My earliest adult aspirations involved becoming an actress, or a teacher, or Pocahontas. I don’t remember wanting to get married. (This may also be due to a mistaken notion that marriage required a blood test and I was so afraid of needles that I internally decided if I never got married, I’d never have to give blood and didn’t that just sound like the neatest solution to my phobia.)

I’ll confess to doing all of the above in my tweens and teens. I doodled, I planned, I designed the perfect wedding dress. I’ll give you a hint: it was white. (Also the most diva dress you can imagine, we are talking yards upon yards of fabric, and at one point, probably in the eighth grade, the sleeves resembled actual wings — which is kind of ironic now that I mention it.)

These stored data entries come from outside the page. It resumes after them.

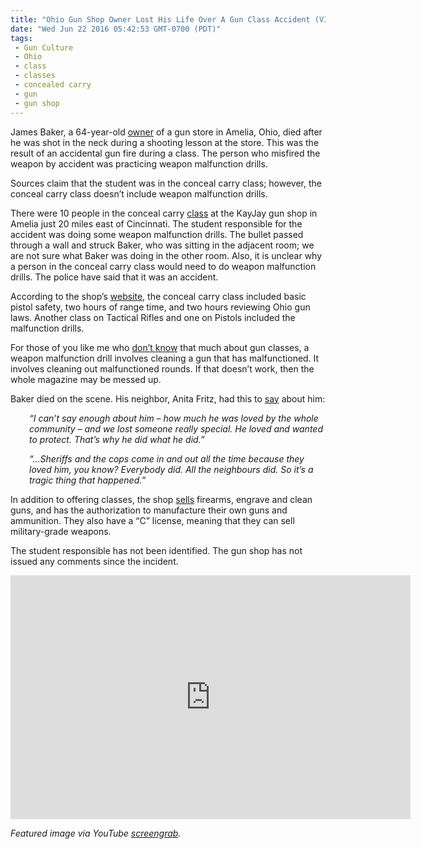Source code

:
 ```yaml
---
title: "Ohio Gun Shop Owner Lost His Life Over A Gun Class Accident (VIDEO)"
date: "Wed Jun 22 2016 05:42:53 GMT-0700 (PDT)"
tags: 
 - Gun Culture
 - Ohio
 - class
 - classes
 - concealed carry
 - gun
 - gun shop
---
```

<p><!-- Quick Adsense WordPress Plugin: http://quicksense.net/ --></p><p>James Baker, a 64-year-old <a href="http://www.dailykos.com/stories/2016/6/20/1540632/-Gun-shop-owner-accidentally-killed-during-concealed-carry-class?detail=facebook" onclick="__gaTracker(&apos;send&apos;, &apos;event&apos;, &apos;outbound-article&apos;, &apos;http://www.dailykos.com/stories/2016/6/20/1540632/-Gun-shop-owner-accidentally-killed-during-concealed-carry-class?detail=facebook&apos;, &apos;owner&apos;);" target="_blank">owner</a> of a gun store in Amelia, Ohio, died after he was shot in the neck during a shooting lesson at the store. This was the result of an accidental gun fire during a&#xA0;class. The person who misfired the weapon by accident was practicing weapon malfunction drills.</p><p>Sources claim that the student was in the conceal carry class; however, the conceal carry class doesn&#x2019;t include weapon malfunction drills.</p><p>There were 10 people in the conceal carry&#xA0;<a href="http://www.nydailynews.com/news/national/ohio-man-accidentally-shot-death-gun-safety-class-drill-article-1.2679116" onclick="__gaTracker(&apos;send&apos;, &apos;event&apos;, &apos;outbound-article&apos;, &apos;http://www.nydailynews.com/news/national/ohio-man-accidentally-shot-death-gun-safety-class-drill-article-1.2679116&apos;, &apos;class&apos;);" target="_blank">class</a> at the KayJay gun shop in Amelia just 20 miles east of Cincinnati. The student responsible for the accident was doing some weapon malfunction drills. The bullet passed through a wall and struck Baker, who was sitting in the adjacent room; we are not sure what Baker was doing in the other room. Also, it is unclear why a person in the conceal carry class would need to do weapon malfunction drills. The police have said that it was an accident.</p><p>According to the shop&#x2019;s <a href="http://www.kayjaygunshop.com/classes-and-training/" onclick="__gaTracker(&apos;send&apos;, &apos;event&apos;, &apos;outbound-article&apos;, &apos;http://www.kayjaygunshop.com/classes-and-training/&apos;, &apos;website&apos;);" target="_blank">website</a>, the conceal carry class included basic pistol safety, two hours of range time, and two hours reviewing Ohio gun laws. Another class on Tactical Rifles and one on Pistols included the malfunction drills.</p><p>For those of you like me who <a href="http://www.gunsandammo.com/blogs/defend-thyself/running-the-gun-how-to-clear-a-handgun-malfunction/" onclick="__gaTracker(&apos;send&apos;, &apos;event&apos;, &apos;outbound-article&apos;, &apos;http://www.gunsandammo.com/blogs/defend-thyself/running-the-gun-how-to-clear-a-handgun-malfunction/&apos;, &apos;don\&apos;t know&apos;);" target="_blank">don&#x2019;t know</a> that much about gun classes, a weapon malfunction drill involves cleaning a gun that has malfunctioned. It involves cleaning out malfunctioned rounds. If that doesn&#x2019;t work, then the whole magazine may be messed up.</p><p>Baker died on the scene. His neighbor, Anita Fritz, had this to <a href="http://www.kansascity.com/news/nation-world/national/article84719792.html" onclick="__gaTracker(&apos;send&apos;, &apos;event&apos;, &apos;outbound-article&apos;, &apos;http://www.kansascity.com/news/nation-world/national/article84719792.html&apos;, &apos;say&apos;);" target="_blank">say</a> about him:</p><p style="padding-left: 30px;"><em>&#x201C;I can&#x2019;t say enough about him &#x2013; how much he was loved by the whole community &#x2013; and we lost someone really special. He loved and wanted to protect. That&#x2019;s why he did what he did.&#x201D;</em></p><p style="padding-left: 30px;"><em>&#x201C;&#x2026;Sheriffs and the cops come in and out all the time because they loved him, you know? Everybody did. All the&#xA0;neighbours&#xA0;did. So it&#x2019;s&#xA0;a tragic thing that happened.&#x201D;</em></p><p><!-- Quick Adsense WordPress Plugin: http://quicksense.net/ --></p><p>In addition to offering classes, the shop <a href="http://www.wcpo.com/news/local-news/clermont-county/amelia/dispatch-person-shot-killed-by-accident-in-clemont-county-gun-store" onclick="__gaTracker(&apos;send&apos;, &apos;event&apos;, &apos;outbound-article&apos;, &apos;http://www.wcpo.com/news/local-news/clermont-county/amelia/dispatch-person-shot-killed-by-accident-in-clemont-county-gun-store&apos;, &apos;sells&apos;);" target="_blank">sells</a> firearms, engrave and clean guns, and has the&#xA0;authorization to manufacture their own guns and ammunition. They also have a &#x201C;C&#x201D; license, meaning that they can sell military-grade weapons.</p><p>The student responsible has not been identified. The gun shop has not issued any comments since the incident.</p><p><span class="embed-youtube" style="text-align:center; display: block;"><iframe class="youtube-player" type="text/html" width="640" height="390" src="http://www.youtube.com/embed/zAS73e4oPz0?version=3&amp;rel=1&amp;fs=1&amp;autohide=2&amp;showsearch=0&amp;showinfo=1&amp;iv_load_policy=1&amp;wmode=transparent" allowfullscreen="true" style="border:0;"></iframe></span></p><p><em>Featured image via YouTube <a href="https://www.youtube.com/watch?v=zAS73e4oPz0" onclick="__gaTracker(&apos;send&apos;, &apos;event&apos;, &apos;outbound-article&apos;, &apos;https://www.youtube.com/watch?v=zAS73e4oPz0&apos;, &apos;screengrab&apos;);" target="_blank">screengrab</a>.</em></p><div style="font-size:0px;height:0px;line-height:0px;margin:0;padding:0;clear:both"></div>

So when does it happen? When do we start doodling our first name with our crush’s last name, and designing the perfect wedding dress and planning out what our dream houses will look like? When do we become marriage obsessed? When does it become aspirational to settle down and not to get out? How did I make the shift from Native American princess boldly roaming the wild outdoors of the church parking lot, to deciding if I was going to wear a veil or a tiara for my Big Day?

Honestly I think it’s related to how terrifically awkward middle school and high school can feel. Because in middle school and in high school, what you want more than anything is to not look how you feel then. Awkward, uncomfortable, uncoordinated, frankly ugly. And brides are never ugly. I wanted to be assured that when I became an adult someone would want me. I wanted the security that I knew a marriage and a husband and a house represented. I wanted the “bride’s day”.

For me this is the real sticking point. I never wanted to be married; I just wanted to be the center of positive attention. A groom barely figured into it at all. Sure, he was there, but in the same way an usher is, or a carpet runner. It’s a wedding prop. Probably ancillary even to the doves and the string quartet. A wedding was the gateway to the security I was craving, and the last hurrah I assumed before life settled into the sameness I associated then with married life. The routine monotonous security of the suburbs. To paraphrase a favorite quote from Sleepless in Seattle: “You don’t want to be [married]. You want to be [married] in a movie.” And when I finally figured that out, that’s when I got over wanting to just get married.

However, to this day I still have not gotten over the fact that I will never be Pocahontas or Sacagawea.